Exercise objective ->
Give back all of the data unchanged. Keep every word as it is.
** Opening Information given block **
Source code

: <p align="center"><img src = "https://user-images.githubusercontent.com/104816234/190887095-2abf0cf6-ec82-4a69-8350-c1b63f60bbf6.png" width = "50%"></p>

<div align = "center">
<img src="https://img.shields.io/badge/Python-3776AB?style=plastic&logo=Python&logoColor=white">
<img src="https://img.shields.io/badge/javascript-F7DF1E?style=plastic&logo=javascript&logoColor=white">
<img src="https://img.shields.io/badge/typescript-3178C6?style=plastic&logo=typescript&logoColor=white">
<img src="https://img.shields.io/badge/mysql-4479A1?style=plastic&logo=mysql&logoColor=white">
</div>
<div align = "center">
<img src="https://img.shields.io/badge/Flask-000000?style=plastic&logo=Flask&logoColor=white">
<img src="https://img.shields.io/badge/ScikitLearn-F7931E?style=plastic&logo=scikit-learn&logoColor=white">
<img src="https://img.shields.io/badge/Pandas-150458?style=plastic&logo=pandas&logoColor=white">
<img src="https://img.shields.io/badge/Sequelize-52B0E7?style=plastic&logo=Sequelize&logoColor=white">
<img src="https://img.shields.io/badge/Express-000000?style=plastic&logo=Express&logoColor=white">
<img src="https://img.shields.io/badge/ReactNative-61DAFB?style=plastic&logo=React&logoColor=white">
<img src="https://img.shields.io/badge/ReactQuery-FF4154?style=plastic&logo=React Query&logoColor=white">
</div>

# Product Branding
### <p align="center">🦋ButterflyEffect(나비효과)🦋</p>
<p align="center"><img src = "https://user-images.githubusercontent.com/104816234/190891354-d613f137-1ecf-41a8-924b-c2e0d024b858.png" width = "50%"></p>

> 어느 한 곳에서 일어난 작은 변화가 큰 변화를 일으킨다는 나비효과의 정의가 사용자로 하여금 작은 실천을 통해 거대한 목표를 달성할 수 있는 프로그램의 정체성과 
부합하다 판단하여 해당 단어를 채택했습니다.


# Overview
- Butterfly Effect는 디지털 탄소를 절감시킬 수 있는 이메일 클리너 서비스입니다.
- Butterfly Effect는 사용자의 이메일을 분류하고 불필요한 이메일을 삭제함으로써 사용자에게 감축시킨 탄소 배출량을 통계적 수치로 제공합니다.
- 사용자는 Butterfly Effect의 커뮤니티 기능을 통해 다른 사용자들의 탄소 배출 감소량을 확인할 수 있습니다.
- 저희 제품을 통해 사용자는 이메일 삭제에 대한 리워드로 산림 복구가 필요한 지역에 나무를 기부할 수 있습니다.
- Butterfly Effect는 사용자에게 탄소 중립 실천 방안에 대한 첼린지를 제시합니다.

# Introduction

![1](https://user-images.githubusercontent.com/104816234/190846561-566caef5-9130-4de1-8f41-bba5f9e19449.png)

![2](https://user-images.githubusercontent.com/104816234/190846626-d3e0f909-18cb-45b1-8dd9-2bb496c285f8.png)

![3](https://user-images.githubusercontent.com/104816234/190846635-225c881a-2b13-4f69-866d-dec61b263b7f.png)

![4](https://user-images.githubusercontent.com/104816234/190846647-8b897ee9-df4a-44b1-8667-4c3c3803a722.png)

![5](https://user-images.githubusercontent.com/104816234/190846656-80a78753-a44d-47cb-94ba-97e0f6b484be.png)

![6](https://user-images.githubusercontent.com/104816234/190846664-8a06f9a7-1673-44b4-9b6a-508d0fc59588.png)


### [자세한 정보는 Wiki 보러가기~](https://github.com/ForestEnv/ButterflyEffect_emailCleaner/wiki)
** Closing Information given block **
Result of the exercise ->
Source code

: <p align="center"><img src = "https://user-images.githubusercontent.com/104816234/190887095-2abf0cf6-ec82-4a69-8350-c1b63f60bbf6.png" width = "50%"></p>

<div align = "center">
<img src="https://img.shields.io/badge/Python-3776AB?style=plastic&logo=Python&logoColor=white">
<img src="https://img.shields.io/badge/javascript-F7DF1E?style=plastic&logo=javascript&logoColor=white">
<img src="https://img.shields.io/badge/typescript-3178C6?style=plastic&logo=typescript&logoColor=white">
<img src="https://img.shields.io/badge/mysql-4479A1?style=plastic&logo=mysql&logoColor=white">
</div>
<div align = "center">
<img src="https://img.shields.io/badge/Flask-000000?style=plastic&logo=Flask&logoColor=white">
<img src="https://img.shields.io/badge/ScikitLearn-F7931E?style=plastic&logo=scikit-learn&logoColor=white">
<img src="https://img.shields.io/badge/Pandas-150458?style=plastic&logo=pandas&logoColor=white">
<img src="https://img.shields.io/badge/Sequelize-52B0E7?style=plastic&logo=Sequelize&logoColor=white">
<img src="https://img.shields.io/badge/Express-000000?style=plastic&logo=Express&logoColor=white">
<img src="https://img.shields.io/badge/ReactNative-61DAFB?style=plastic&logo=React&logoColor=white">
<img src="https://img.shields.io/badge/ReactQuery-FF4154?style=plastic&logo=React Query&logoColor=white">
</div>

# Product Branding
### <p align="center">🦋ButterflyEffect(나비효과)🦋</p>
<p align="center"><img src = "https://user-images.githubusercontent.com/104816234/190891354-d613f137-1ecf-41a8-924b-c2e0d024b858.png" width = "50%"></p>

> 어느 한 곳에서 일어난 작은 변화가 큰 변화를 일으킨다는 나비효과의 정의가 사용자로 하여금 작은 실천을 통해 거대한 목표를 달성할 수 있는 프로그램의 정체성과 
부합하다 판단하여 해당 단어를 채택했습니다.


# Overview
- Butterfly Effect는 디지털 탄소를 절감시킬 수 있는 이메일 클리너 서비스입니다.
- Butterfly Effect는 사용자의 이메일을 분류하고 불필요한 이메일을 삭제함으로써 사용자에게 감축시킨 탄소 배출량을 통계적 수치로 제공합니다.
- 사용자는 Butterfly Effect의 커뮤니티 기능을 통해 다른 사용자들의 탄소 배출 감소량을 확인할 수 있습니다.
- 저희 제품을 통해 사용자는 이메일 삭제에 대한 리워드로 산림 복구가 필요한 지역에 나무를 기부할 수 있습니다.
- Butterfly Effect는 사용자에게 탄소 중립 실천 방안에 대한 첼린지를 제시합니다.

# Introduction

![1](https://user-images.githubusercontent.com/104816234/190846561-566caef5-9130-4de1-8f41-bba5f9e19449.png)

![2](https://user-images.githubusercontent.com/104816234/190846626-d3e0f909-18cb-45b1-8dd9-2bb496c285f8.png)

![3](https://user-images.githubusercontent.com/104816234/190846635-225c881a-2b13-4f69-866d-dec61b263b7f.png)

![4](https://user-images.githubusercontent.com/104816234/190846647-8b897ee9-df4a-44b1-8667-4c3c3803a722.png)

![5](https://user-images.githubusercontent.com/104816234/190846656-80a78753-a44d-47cb-94ba-97e0f6b484be.png)

![6](https://user-images.githubusercontent.com/104816234/190846664-8a06f9a7-1673-44b4-9b6a-508d0fc59588.png)


### [자세한 정보는 Wiki 보러가기~](https://github.com/ForestEnv/ButterflyEffect_emailCleaner/wiki)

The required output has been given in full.